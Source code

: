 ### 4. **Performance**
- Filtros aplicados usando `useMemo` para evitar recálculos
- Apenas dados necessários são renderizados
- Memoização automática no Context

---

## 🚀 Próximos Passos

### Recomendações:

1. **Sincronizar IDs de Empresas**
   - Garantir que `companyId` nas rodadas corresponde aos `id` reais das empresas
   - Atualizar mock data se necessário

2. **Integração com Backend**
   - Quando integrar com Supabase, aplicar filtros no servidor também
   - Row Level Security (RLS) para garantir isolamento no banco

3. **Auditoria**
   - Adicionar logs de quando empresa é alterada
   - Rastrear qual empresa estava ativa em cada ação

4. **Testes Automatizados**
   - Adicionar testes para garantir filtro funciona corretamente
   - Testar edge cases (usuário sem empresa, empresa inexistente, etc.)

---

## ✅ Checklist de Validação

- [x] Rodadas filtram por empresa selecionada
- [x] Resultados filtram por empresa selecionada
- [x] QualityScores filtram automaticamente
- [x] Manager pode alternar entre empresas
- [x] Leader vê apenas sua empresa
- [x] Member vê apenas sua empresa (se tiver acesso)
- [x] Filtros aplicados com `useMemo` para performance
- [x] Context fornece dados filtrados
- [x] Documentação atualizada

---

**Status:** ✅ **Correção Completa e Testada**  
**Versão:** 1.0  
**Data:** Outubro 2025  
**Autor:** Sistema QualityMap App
++++++++
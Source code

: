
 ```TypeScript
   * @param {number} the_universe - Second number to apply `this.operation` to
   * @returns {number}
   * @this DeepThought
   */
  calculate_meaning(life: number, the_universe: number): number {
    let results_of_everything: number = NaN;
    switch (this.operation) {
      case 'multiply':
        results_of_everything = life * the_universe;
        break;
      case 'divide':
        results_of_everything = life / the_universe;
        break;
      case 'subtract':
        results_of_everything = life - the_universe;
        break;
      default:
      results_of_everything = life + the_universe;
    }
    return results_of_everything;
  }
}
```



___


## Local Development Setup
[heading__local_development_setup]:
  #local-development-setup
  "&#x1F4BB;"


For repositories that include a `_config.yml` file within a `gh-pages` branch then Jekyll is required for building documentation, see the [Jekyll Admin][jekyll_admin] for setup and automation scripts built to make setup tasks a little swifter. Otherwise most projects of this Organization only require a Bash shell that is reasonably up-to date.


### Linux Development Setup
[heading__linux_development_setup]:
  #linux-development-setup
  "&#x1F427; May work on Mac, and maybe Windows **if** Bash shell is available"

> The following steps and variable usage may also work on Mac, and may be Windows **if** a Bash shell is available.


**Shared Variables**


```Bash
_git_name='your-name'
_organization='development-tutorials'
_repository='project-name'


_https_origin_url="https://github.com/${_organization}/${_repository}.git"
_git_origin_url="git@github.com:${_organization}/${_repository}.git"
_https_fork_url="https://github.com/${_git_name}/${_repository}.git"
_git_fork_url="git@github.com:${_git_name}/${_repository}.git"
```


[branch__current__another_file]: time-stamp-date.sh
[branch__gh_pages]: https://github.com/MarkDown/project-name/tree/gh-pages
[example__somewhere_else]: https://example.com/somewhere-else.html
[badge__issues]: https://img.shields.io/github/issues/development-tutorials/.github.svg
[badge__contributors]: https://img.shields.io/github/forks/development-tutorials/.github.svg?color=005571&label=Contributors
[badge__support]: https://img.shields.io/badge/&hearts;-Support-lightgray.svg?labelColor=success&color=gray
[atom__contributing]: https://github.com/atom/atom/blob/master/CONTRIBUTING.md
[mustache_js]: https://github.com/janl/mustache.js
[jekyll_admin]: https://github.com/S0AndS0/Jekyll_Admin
++++++++
» **TASK TO COMPLETE**: Transcribe the records above from the line holding "4. **Testes Automatizados**" down to the line holding "Sistema QualityMap App", inclusive, without adding anything.

» **TASK OUTPUT**:
4. **Testes Automatizados**
   - Adicionar testes para garantir filtro funciona corretamente
   - Testar edge cases (usuário sem empresa, empresa inexistente, etc.)

---

## ✅ Checklist de Validação

- [x] Rodadas filtram por empresa selecionada
- [x] Resultados filtram por empresa selecionada
- [x] QualityScores filtram automaticamente
- [x] Manager pode alternar entre empresas
- [x] Leader vê apenas sua empresa
- [x] Member vê apenas sua empresa (se tiver acesso)
- [x] Filtros aplicados com `useMemo` para performance
- [x] Context fornece dados filtrados
- [x] Documentação atualizada

---

**Status:** ✅ **Correção Completa e Testada**  
**Versão:** 1.0  
**Data:** Outubro 2025  
**Autor:** Sistema QualityMap App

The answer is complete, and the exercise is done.